ULID vs UUID

Fgjklf · Post by **Fgjklf** » Sun Jan 26, 2025 4:44 am

Three years ago Chiyana shared an article with us where she asked: Why might it be a good idea to avoid auto-increment in SQL?, where she describes the benefits of using UUIDs.

That is why today I want to share with you an analysis on the use of keys as unique identifiers in a distributed configuration and their impact on write performance.

The use of ordered, non-repeating, automatically incrementing effective turkey mobile numbers list integers has been a common practice for defining primary keys in relational databases. This type of key has been successful because it satisfies the two most important indexing requirements.

1. They are unique, so they can be uniquely identified.
2. They are ordered and sortable, so they can be indexed efficiently.
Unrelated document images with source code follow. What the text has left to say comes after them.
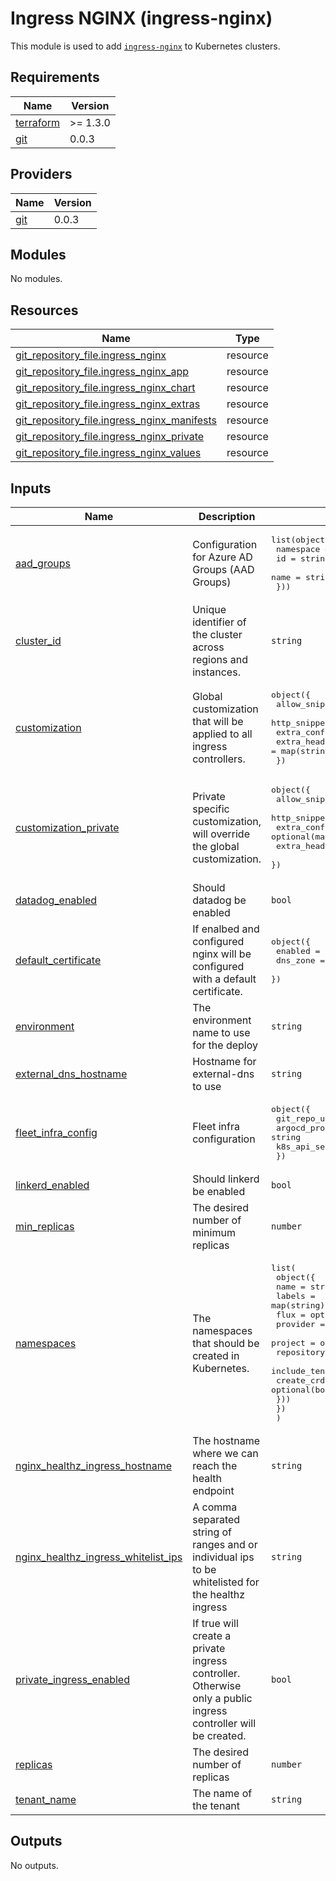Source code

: # Ingress NGINX (ingress-nginx)

This module is used to add [`ingress-nginx`](https://github.com/kubernetes/ingress-nginx) to Kubernetes clusters.

## Requirements

| Name | Version |
|------|---------|
| <a name="requirement_terraform"></a> [terraform](#requirement\_terraform) | >= 1.3.0 |
| <a name="requirement_git"></a> [git](#requirement\_git) | 0.0.3 |

## Providers

| Name | Version |
|------|---------|
| <a name="provider_git"></a> [git](#provider\_git) | 0.0.3 |

## Modules

No modules.

## Resources

| Name | Type |
|------|------|
| [git_repository_file.ingress_nginx](https://registry.terraform.io/providers/xenitab/git/0.0.3/docs/resources/repository_file) | resource |
| [git_repository_file.ingress_nginx_app](https://registry.terraform.io/providers/xenitab/git/0.0.3/docs/resources/repository_file) | resource |
| [git_repository_file.ingress_nginx_chart](https://registry.terraform.io/providers/xenitab/git/0.0.3/docs/resources/repository_file) | resource |
| [git_repository_file.ingress_nginx_extras](https://registry.terraform.io/providers/xenitab/git/0.0.3/docs/resources/repository_file) | resource |
| [git_repository_file.ingress_nginx_manifests](https://registry.terraform.io/providers/xenitab/git/0.0.3/docs/resources/repository_file) | resource |
| [git_repository_file.ingress_nginx_private](https://registry.terraform.io/providers/xenitab/git/0.0.3/docs/resources/repository_file) | resource |
| [git_repository_file.ingress_nginx_values](https://registry.terraform.io/providers/xenitab/git/0.0.3/docs/resources/repository_file) | resource |

## Inputs

| Name | Description | Type | Default | Required |
|------|-------------|------|---------|:--------:|
| <a name="input_aad_groups"></a> [aad\_groups](#input\_aad\_groups) | Configuration for Azure AD Groups (AAD Groups) | <pre>list(object({<br/>    namespace = string<br/>    id        = string<br/>    name      = string<br/>  }))</pre> | n/a | yes |
| <a name="input_cluster_id"></a> [cluster\_id](#input\_cluster\_id) | Unique identifier of the cluster across regions and instances. | `string` | n/a | yes |
| <a name="input_customization"></a> [customization](#input\_customization) | Global customization that will be applied to all ingress controllers. | <pre>object({<br/>    allow_snippet_annotations = bool<br/>    http_snippet              = string<br/>    extra_config              = map(string)<br/>    extra_headers             = map(string)<br/>  })</pre> | <pre>{<br/>  "allow_snippet_annotations": false,<br/>  "extra_config": {},<br/>  "extra_headers": {},<br/>  "http_snippet": ""<br/>}</pre> | no |
| <a name="input_customization_private"></a> [customization\_private](#input\_customization\_private) | Private specific customization, will override the global customization. | <pre>object({<br/>    allow_snippet_annotations = optional(bool)<br/>    http_snippet              = optional(string)<br/>    extra_config              = optional(map(string))<br/>    extra_headers             = optional(map(string))<br/>  })</pre> | `{}` | no |
| <a name="input_datadog_enabled"></a> [datadog\_enabled](#input\_datadog\_enabled) | Should datadog be enabled | `bool` | `false` | no |
| <a name="input_default_certificate"></a> [default\_certificate](#input\_default\_certificate) | If enalbed and configured nginx will be configured with a default certificate. | <pre>object({<br/>    enabled  = bool,<br/>    dns_zone = string,<br/>  })</pre> | <pre>{<br/>  "dns_zone": "",<br/>  "enabled": false<br/>}</pre> | no |
| <a name="input_environment"></a> [environment](#input\_environment) | The environment name to use for the deploy | `string` | n/a | yes |
| <a name="input_external_dns_hostname"></a> [external\_dns\_hostname](#input\_external\_dns\_hostname) | Hostname for external-dns to use | `string` | `""` | no |
| <a name="input_fleet_infra_config"></a> [fleet\_infra\_config](#input\_fleet\_infra\_config) | Fleet infra configuration | <pre>object({<br/>    git_repo_url        = string<br/>    argocd_project_name = string<br/>    k8s_api_server_url  = string<br/>  })</pre> | n/a | yes |
| <a name="input_linkerd_enabled"></a> [linkerd\_enabled](#input\_linkerd\_enabled) | Should linkerd be enabled | `bool` | `false` | no |
| <a name="input_min_replicas"></a> [min\_replicas](#input\_min\_replicas) | The desired number of minimum replicas | `number` | n/a | yes |
| <a name="input_namespaces"></a> [namespaces](#input\_namespaces) | The namespaces that should be created in Kubernetes. | <pre>list(<br/>    object({<br/>      name   = string<br/>      labels = map(string)<br/>      flux = optional(object({<br/>        provider            = string<br/>        project             = optional(string)<br/>        repository          = string<br/>        include_tenant_name = optional(bool, false)<br/>        create_crds         = optional(bool, false)<br/>      }))<br/>    })<br/>  )</pre> | n/a | yes |
| <a name="input_nginx_healthz_ingress_hostname"></a> [nginx\_healthz\_ingress\_hostname](#input\_nginx\_healthz\_ingress\_hostname) | The hostname where we can reach the health endpoint | `string` | n/a | yes |
| <a name="input_nginx_healthz_ingress_whitelist_ips"></a> [nginx\_healthz\_ingress\_whitelist\_ips](#input\_nginx\_healthz\_ingress\_whitelist\_ips) | A comma separated string of ranges and or individual ips to be whitelisted for the healthz ingress | `string` | `""` | no |
| <a name="input_private_ingress_enabled"></a> [private\_ingress\_enabled](#input\_private\_ingress\_enabled) | If true will create a private ingress controller. Otherwise only a public ingress controller will be created. | `bool` | `false` | no |
| <a name="input_replicas"></a> [replicas](#input\_replicas) | The desired number of replicas | `number` | n/a | yes |
| <a name="input_tenant_name"></a> [tenant\_name](#input\_tenant\_name) | The name of the tenant | `string` | n/a | yes |

## Outputs

No outputs.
When the database is a monolithic entity, this type of key is ideal. However, as soon as we decide to scale and move to a distributed setup such as microservices-based systems, this is no longer unique, this is because multiple entities now start generating auto-incrementing numbers.

Impact on clustered indexes during writes
Before we move on to discuss alternatives to auto-incremented integers as unique identifiers, let's try to understand how indexes are affected when relational databases write new data.

Clustered indexes are usually represented in a B-Tree data structure . They have several benefits that make them well suited for use in clustered indexes.

Efficient at searching data: B-trees are designed to be efficient at searching data, even in large data sets. They use a hierarchical structure that allows for fast traversal of data, reducing the number of disk I/O operations required to find a specific value.
B-trees are balanced: they are self-balancing data structures, meaning they maintain a balanced tree structure even when data is inserted or deleted. This helps ensure that the height of the tree remains relatively constant, which improves performance and reduces the risk of data becoming inaccessible.
B-Trees support range queries: They can support range queries, which means they can be used to efficiently find all the values that fall within a specific range. This is useful in scenarios where you need to find all the records that fall within a certain range of values for a particular column.
In most cases, in relational databases, you are allowed to have only 1 clustered index per table, this is because the physical organization of the data is controlled by the clustered index (by the columns on which the index is built, usually the primary key).

In MSSQL, when writing data to a table, the database engine includes both logical and physical writes. A logical write is when data is modified on a page in the buffer cache and marked as dirty. A physical write is when a dirty page is written from the buffer cache to disk. Since logical writes are not immediately written to disk, there can be more than one logical write to a page in the buffer cache as long as the record is intended to be written to that page (determined by the clustered index).

The database engine must first determine the correct page to store the new row of data based on the clustered index. To do this it typically performs a binary search on the index to identify the correct page, once the page is identified it needs to read the page from disk into the buffer cache, this is only necessary if the page is not present in the buffer cache.

If the clustered index key meets the indexing requirements discussed above, subsequent writes will not require reading pages from the physical disk, as in most cases they will be available in the buffer cache due to a previous write in a short time reading it into the buffer.